Bug 121500

Summary: VMWARE: 10G JAVA TOOLS LIKE SRVCTL/DBCA/VIPCA HANG INSIDE VMWARE on RHEL3
Product: Red Hat Enterprise Linux 3 Reporter: Saar <saar.maoz>
Component: glibcAssignee: Jakub Jelinek <jakub>
Status: CLOSED CURRENTRELEASE QA Contact:
Severity: medium Docs Contact:
Priority: medium    
Version: 3.0CC: drepper
Target Milestone: ---   
Target Release: ---   
Hardware: i686   
OS: Linux   
Whiteboard:
Fixed In Version: Doc Type: Bug Fix
Doc Text:
Story Points: ---
Clone Of: Environment:
Last Closed: 2004-09-30 10:56:28 UTC Type: ---
Regression: --- Mount Type: ---
Documentation: --- CRM:
Verified Versions: Category: ---
oVirt Team: --- RHEL 7.3 requirements from Atomic Host:
Cloudforms Team: --- Target Upstream Version:
Embargoed:
Attachments:
Description Flags
java control-/ trace 1
none
java control-/ trace 2 none

Description Saar 2004-04-22 05:52:12 UTC
Description of problem:

In RHEL3 all the Java based Oracle tools, like dbca, vipca and srvctl 
seem to HANG at seemingly random points..  We are not seeing the same 
hanging on RHAS2.1 nor on SLES8, on these two OS's, 10g installs just 
fine.  We are using U1 and RHEL3 on latest vmware bits 4.5.1. 

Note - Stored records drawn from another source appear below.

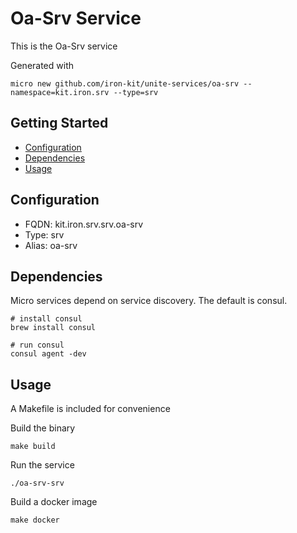 # Oa-Srv Service

This is the Oa-Srv service

Generated with

```
micro new github.com/iron-kit/unite-services/oa-srv --namespace=kit.iron.srv --type=srv
```

## Getting Started

- [Configuration](#configuration)
- [Dependencies](#dependencies)
- [Usage](#usage)

## Configuration

- FQDN: kit.iron.srv.srv.oa-srv
- Type: srv
- Alias: oa-srv

## Dependencies

Micro services depend on service discovery. The default is consul.

```
# install consul
brew install consul

# run consul
consul agent -dev
```

## Usage

A Makefile is included for convenience

Build the binary

```
make build
```

Run the service
```
./oa-srv-srv
```

Build a docker image
```
make docker
```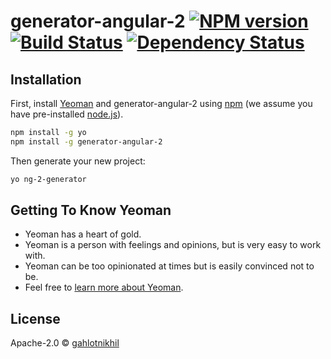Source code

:# generator-angular-2 [![NPM version][npm-image]][npm-url] [![Build Status][travis-image]][travis-url] [![Dependency Status][daviddm-image]][daviddm-url]
> 

## Installation

First, install [Yeoman](http://yeoman.io) and generator-angular-2 using [npm](https://www.npmjs.com/) (we assume you have pre-installed [node.js](https://nodejs.org/)).

```bash
npm install -g yo
npm install -g generator-angular-2
```

Then generate your new project:

```bash
yo ng-2-generator
```

## Getting To Know Yeoman

 * Yeoman has a heart of gold.
 * Yeoman is a person with feelings and opinions, but is very easy to work with.
 * Yeoman can be too opinionated at times but is easily convinced not to be.
 * Feel free to [learn more about Yeoman](http://yeoman.io/).

## License

Apache-2.0 © [gahlotnikhil]()


[npm-image]: https://badge.fury.io/js/generator-angular-2.svg
[npm-url]: https://npmjs.org/package/generator-angular-2
[travis-image]: https://travis-ci.org/gahlotnikhil/generator-angular-2.svg?branch=master
[travis-url]: https://travis-ci.org/gahlotnikhil/generator-angular-2
[daviddm-image]: https://david-dm.org/gahlotnikhil/generator-angular-2.svg?theme=shields.io
[daviddm-url]: https://david-dm.org/gahlotnikhil/generator-angular-2
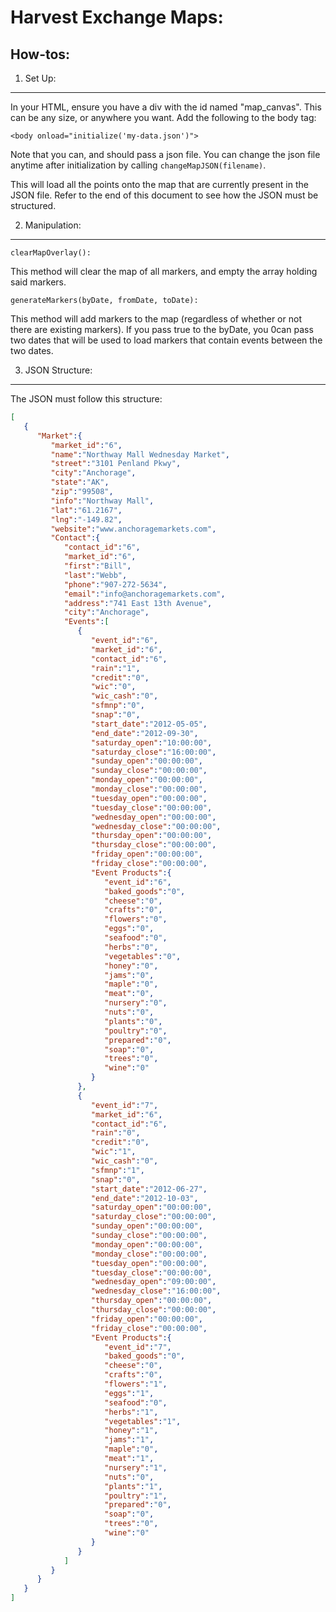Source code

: Harvest Exchange Maps:
======================

How-tos:
--------

1.  Set Up:
-----------

In your HTML, ensure you have a div with the id named "map_canvas".  This can be any size, or anywhere you want.
Add the following to the body tag:

``<body onload="initialize('my-data.json')">``

Note that you can, and should pass a json file.  You can change the json file anytime after initialization by calling ``changeMapJSON(filename)``.  

This will load all the points onto the map that are currently present in the JSON file.  Refer to the end of this document to see how the JSON must be structured.  

2.  Manipulation: 
----------------- 

``clearMapOverlay():``

This method will clear the map of all markers, and empty the array holding said markers.  

``generateMarkers(byDate, fromDate, toDate): ``

This method will add markers to the map (regardless of whether or not there are existing markers).  If you pass true to the byDate, you 0can pass two dates that will be used to load markers that contain events between the two dates.  

3.  JSON Structure:  
-------------------
The JSON must follow this structure:  
```json
[
   {
      "Market":{
         "market_id":"6",
         "name":"Northway Mall Wednesday Market",
         "street":"3101 Penland Pkwy",
         "city":"Anchorage",
         "state":"AK",
         "zip":"99508",
         "info":"Northway Mall",
         "lat":"61.2167",
         "lng":"-149.82",
         "website":"www.anchoragemarkets.com",
         "Contact":{
            "contact_id":"6",
            "market_id":"6",
            "first":"Bill",
            "last":"Webb",
            "phone":"907-272-5634",
            "email":"info@anchoragemarkets.com",
            "address":"741 East 13th Avenue",
            "city":"Anchorage",
            "Events":[
               {
                  "event_id":"6",
                  "market_id":"6",
                  "contact_id":"6",
                  "rain":"1",
                  "credit":"0",
                  "wic":"0",
                  "wic_cash":"0",
                  "sfmnp":"0",
                  "snap":"0",
                  "start_date":"2012-05-05",
                  "end_date":"2012-09-30",
                  "saturday_open":"10:00:00",
                  "saturday_close":"16:00:00",
                  "sunday_open":"00:00:00",
                  "sunday_close":"00:00:00",
                  "monday_open":"00:00:00",
                  "monday_close":"00:00:00",
                  "tuesday_open":"00:00:00",
                  "tuesday_close":"00:00:00",
                  "wednesday_open":"00:00:00",
                  "wednesday_close":"00:00:00",
                  "thursday_open":"00:00:00",
                  "thursday_close":"00:00:00",
                  "friday_open":"00:00:00",
                  "friday_close":"00:00:00",
                  "Event Products":{
                     "event_id":"6",
                     "baked_goods":"0",
                     "cheese":"0",
                     "crafts":"0",
                     "flowers":"0",
                     "eggs":"0",
                     "seafood":"0",
                     "herbs":"0",
                     "vegetables":"0",
                     "honey":"0",
                     "jams":"0",
                     "maple":"0",
                     "meat":"0",
                     "nursery":"0",
                     "nuts":"0",
                     "plants":"0",
                     "poultry":"0",
                     "prepared":"0",
                     "soap":"0",
                     "trees":"0",
                     "wine":"0"
                  }
               },
               {
                  "event_id":"7",
                  "market_id":"6",
                  "contact_id":"6",
                  "rain":"0",
                  "credit":"0",
                  "wic":"1",
                  "wic_cash":"0",
                  "sfmnp":"1",
                  "snap":"0",
                  "start_date":"2012-06-27",
                  "end_date":"2012-10-03",
                  "saturday_open":"00:00:00",
                  "saturday_close":"00:00:00",
                  "sunday_open":"00:00:00",
                  "sunday_close":"00:00:00",
                  "monday_open":"00:00:00",
                  "monday_close":"00:00:00",
                  "tuesday_open":"00:00:00",
                  "tuesday_close":"00:00:00",
                  "wednesday_open":"09:00:00",
                  "wednesday_close":"16:00:00",
                  "thursday_open":"00:00:00",
                  "thursday_close":"00:00:00",
                  "friday_open":"00:00:00",
                  "friday_close":"00:00:00",
                  "Event Products":{
                     "event_id":"7",
                     "baked_goods":"0",
                     "cheese":"0",
                     "crafts":"0",
                     "flowers":"1",
                     "eggs":"1",
                     "seafood":"0",
                     "herbs":"1",
                     "vegetables":"1",
                     "honey":"1",
                     "jams":"1",
                     "maple":"0",
                     "meat":"1",
                     "nursery":"1",
                     "nuts":"0",
                     "plants":"1",
                     "poultry":"1",
                     "prepared":"0",
                     "soap":"0",
                     "trees":"0",
                     "wine":"0"
                  }
               }
            ]
         }
      }
   }
]
```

 There's a workaround.. when the application hangs you
just press control-z, bg, fg, and repeat in a loop, typically 4 times 
of this is more than enough to kick the application back on track.

I've contacted VMware and they claim it's most probably not in their
field..  We are talking about a plain and vanilla 10g install, nothing
fancy.  

 I've got a VM which reproduces the problem or you can install 10g 
yourself and within a few minute you'll see what I'm talking about.  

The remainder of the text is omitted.